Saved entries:
------------------------------------------------

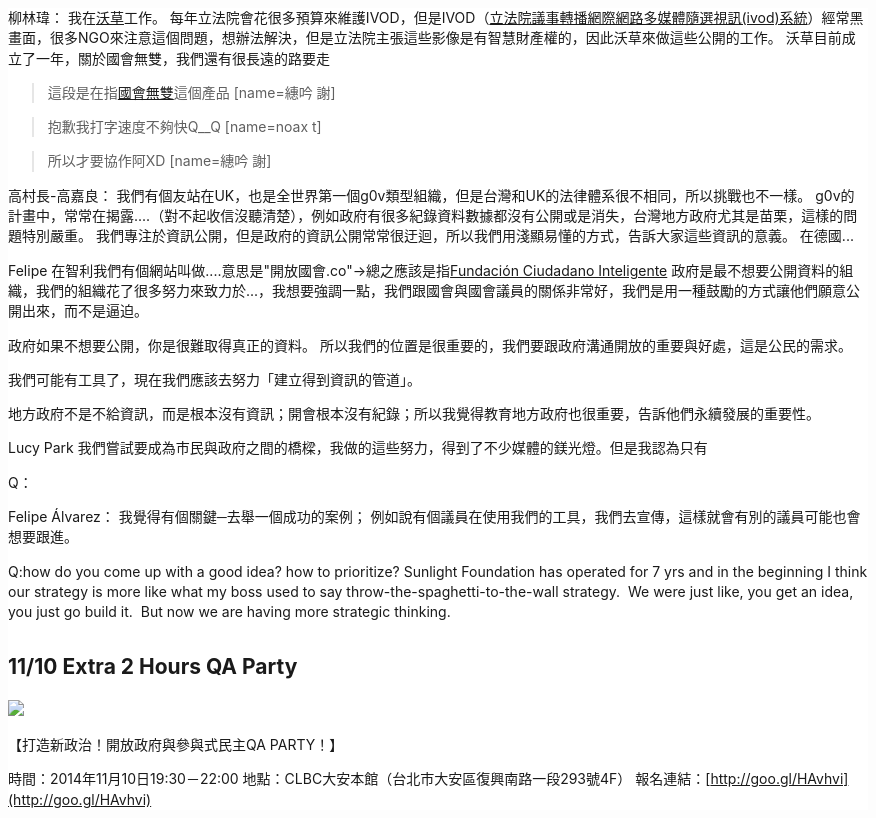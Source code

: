 柳林瑋：
我在[沃草](http://watchout.tw/)工作。
每年立法院會花很多預算來維護IVOD，但是IVOD（[立法院議事轉播網際網路多媒體隨選視訊(ivod)系統](http://ivod.ly.gov.tw/)）經常黑畫面，很多NGO來注意這個問題，想辦法解決，但是立法院主張這些影像是有智慧財產權的，因此沃草來做這些公開的工作。
沃草目前成立了一年，關於國會無雙，我們還有很長遠的路要走
> 這段是在指[國會無雙](http://musou.tw/)這個產品
> [name=繐吟 謝]

> 抱歉我打字速度不夠快Q__Q
> [name=noax t]

> 所以才要協作阿XD
> [name=繐吟 謝]


高村長-高嘉良：
我們有個友站在UK，也是全世界第一個g0v類型組織，但是台灣和UK的法律體系很不相同，所以挑戰也不一樣。
g0v的計畫中，常常在揭露....（對不起收信沒聽清楚），例如政府有很多紀錄資料數據都沒有公開或是消失，台灣地方政府尤其是苗栗，這樣的問題特別嚴重。
我們專注於資訊公開，但是政府的資訊公開常常很迂迴，所以我們用淺顯易懂的方式，告訴大家這些資訊的意義。
在德國...

Felipe
在智利我們有個網站叫做....意思是"開放國會.co"→總之應該是指[Fundación Ciudadano Inteligente](http://ciudadanointeligente.org/)
政府是最不想要公開資料的組織，我們的組織花了很多努力來致力於...，我想要強調一點，我們跟國會與國會議員的關係非常好，我們是用一種鼓勵的方式讓他們願意公開出來，而不是逼迫。

政府如果不想要公開，你是很難取得真正的資料。
所以我們的位置是很重要的，我們要跟政府溝通開放的重要與好處，這是公民的需求。

我們可能有工具了，現在我們應該去努力「建立得到資訊的管道」。

地方政府不是不給資訊，而是根本沒有資訊；開會根本沒有紀錄；所以我覺得教育地方政府也很重要，告訴他們永續發展的重要性。

Lucy Park
我們嘗試要成為市民與政府之間的橋樑，我做的這些努力，得到了不少媒體的鎂光燈。但是我認為只有

Q：

Felipe Álvarez：
我覺得有個關鍵─去舉一個成功的案例；
例如說有個議員在使用我們的工具，我們去宣傳，這樣就會有別的議員可能也會想要跟進。

Q:how do you come up with a good idea? how to prioritize?
Sunlight Foundation has operated for 7 yrs and in the beginning I think our strategy is more like what my boss used to say throw-the-spaghetti-to-the-wall strategy.  We were just like, you get an idea, you just go build it.  But now we are having more strategic thinking.


## 11/10 Extra 2 Hours QA Party


![](https://g0vhackmd.blob.core.windows.net/g0v-hackmd-images/upload_779ba502ef90329a4c67cceaa9eb04fb)

【打造新政治！開放政府與參與式民主QA PARTY！】

時間：2014年11月10日19:30－22:00
地點：CLBC大安本館（台北市大安區復興南路一段293號4F）
報名連結：[http://goo.gl/HAvhvi](http://goo.gl/HAvhvi)
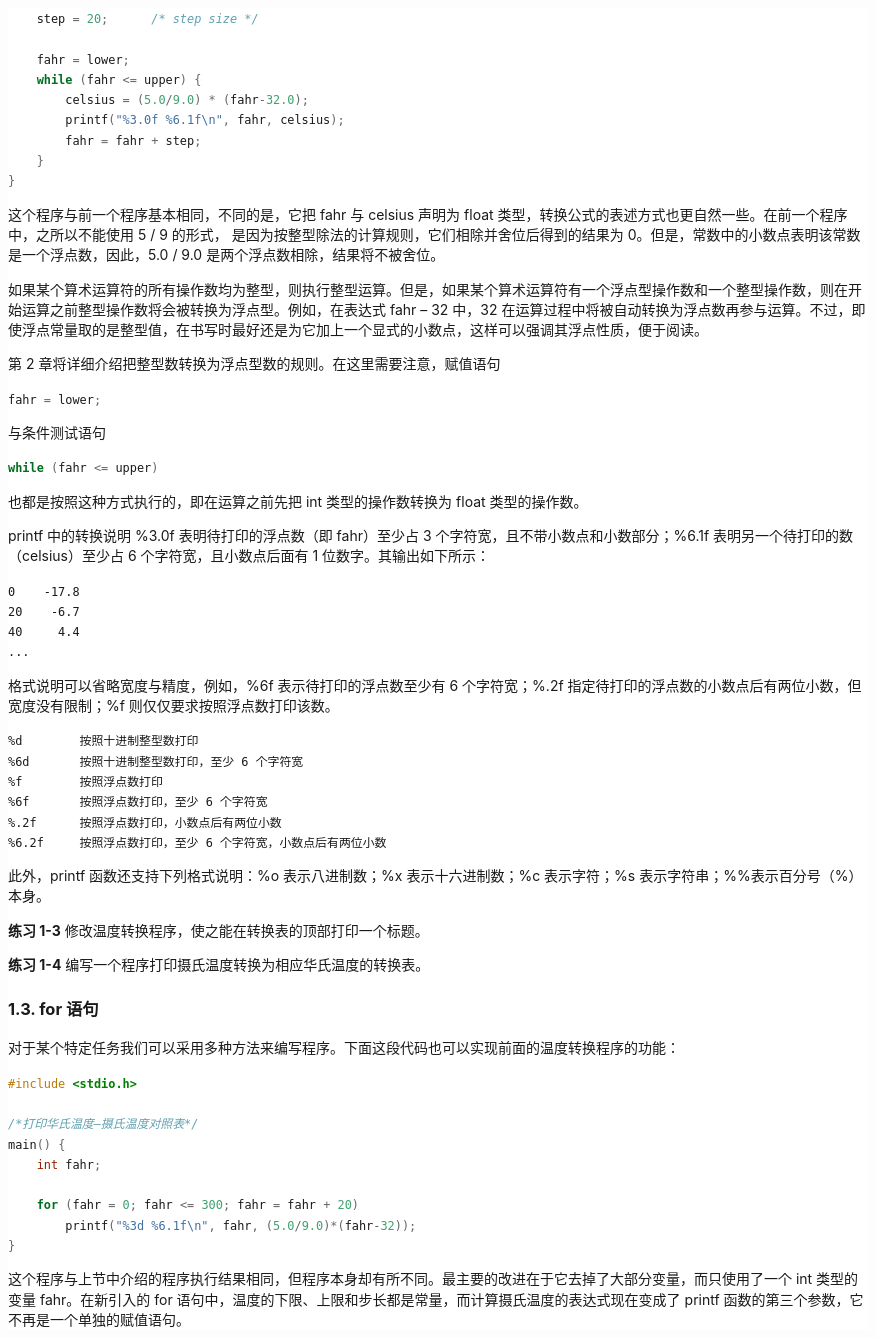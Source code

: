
 ```c
    step = 20;      /* step size */

    fahr = lower;
    while (fahr <= upper) {
        celsius = (5.0/9.0) * (fahr-32.0);
        printf("%3.0f %6.1f\n", fahr, celsius);
        fahr = fahr + step;
    }
}
```
这个程序与前一个程序基本相同，不同的是，它把 fahr 与 celsius 声明为 float 类型，转换公式的表述方式也更自然一些。在前一个程序中，之所以不能使用 5 / 9 的形式， 是因为按整型除法的计算规则，它们相除并舍位后得到的结果为 0。但是，常数中的小数点表明该常数是一个浮点数，因此，5.0 / 9.0 是两个浮点数相除，结果将不被舍位。

如果某个算术运算符的所有操作数均为整型，则执行整型运算。但是，如果某个算术运算符有一个浮点型操作数和一个整型操作数，则在开始运算之前整型操作数将会被转换为浮点型。例如，在表达式 fahr – 32 中，32 在运算过程中将被自动转换为浮点数再参与运算。不过，即使浮点常量取的是整型值，在书写时最好还是为它加上一个显式的小数点，这样可以强调其浮点性质，便于阅读。

第 2 章将详细介绍把整型数转换为浮点型数的规则。在这里需要注意，赋值语句
```c
fahr = lower;
```
与条件测试语句
```c
while (fahr <= upper)
```
也都是按照这种方式执行的，即在运算之前先把 int 类型的操作数转换为 float 类型的操作数。

printf 中的转换说明 %3.0f 表明待打印的浮点数（即 fahr）至少占 3 个字符宽，且不带小数点和小数部分；%6.1f 表明另一个待打印的数（celsius）至少占 6 个字符宽，且小数点后面有 1 位数字。其输出如下所示：
```
0    -17.8
20    -6.7
40     4.4
...
```
格式说明可以省略宽度与精度，例如，%6f 表示待打印的浮点数至少有 6 个字符宽；%.2f 指定待打印的浮点数的小数点后有两位小数，但宽度没有限制；%f 则仅仅要求按照浮点数打印该数。
```
%d        按照十进制整型数打印
%6d       按照十进制整型数打印，至少 6 个字符宽
%f        按照浮点数打印
%6f       按照浮点数打印，至少 6 个字符宽
%.2f      按照浮点数打印，小数点后有两位小数
%6.2f     按照浮点数打印，至少 6 个字符宽，小数点后有两位小数
```
此外，printf 函数还支持下列格式说明：%o 表示八进制数；%x 表示十六进制数；%c 表示字符；%s 表示字符串；%%表示百分号（%）本身。

**练习 1-3**	修改温度转换程序，使之能在转换表的顶部打印一个标题。

**练习 1-4**	编写一个程序打印摄氏温度转换为相应华氏温度的转换表。

### 1.3.	for 语句

对于某个特定任务我们可以采用多种方法来编写程序。下面这段代码也可以实现前面的温度转换程序的功能：
```c
#include <stdio.h>

/*打印华氏温度—摄氏温度对照表*/
main() {
    int fahr;

    for (fahr = 0; fahr <= 300; fahr = fahr + 20)
        printf("%3d %6.1f\n", fahr, (5.0/9.0)*(fahr-32));
}
```
这个程序与上节中介绍的程序执行结果相同，但程序本身却有所不同。最主要的改进在于它去掉了大部分变量，而只使用了一个 int 类型的变量 fahr。在新引入的 for 语句中，温度的下限、上限和步长都是常量，而计算摄氏温度的表达式现在变成了 printf 函数的第三个参数，它不再是一个单独的赋值语句。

------------------------------------------------

Task instructions: In the records above, locate each line with the word "printf". Copy all such lines.

Answer to this problem:
        printf("%3.0f %6.1f\n", fahr, celsius);
printf 中的转换说明 %3.0f 表明待打印的浮点数（即 fahr）至少占 3 个字符宽，且不带小数点和小数部分；%6.1f 表明另一个待打印的数（celsius）至少占 6 个字符宽，且小数点后面有 1 位数字。其输出如下所示：
此外，printf 函数还支持下列格式说明：%o 表示八进制数；%x 表示十六进制数；%c 表示字符；%s 表示字符串；%%表示百分号（%）本身。
        printf("%3d %6.1f\n", fahr, (5.0/9.0)*(fahr-32));
这个程序与上节中介绍的程序执行结果相同，但程序本身却有所不同。最主要的改进在于它去掉了大部分变量，而只使用了一个 int 类型的变量 fahr。在新引入的 for 语句中，温度的下限、上限和步长都是常量，而计算摄氏温度的表达式现在变成了 printf 函数的第三个参数，它不再是一个单独的赋值语句。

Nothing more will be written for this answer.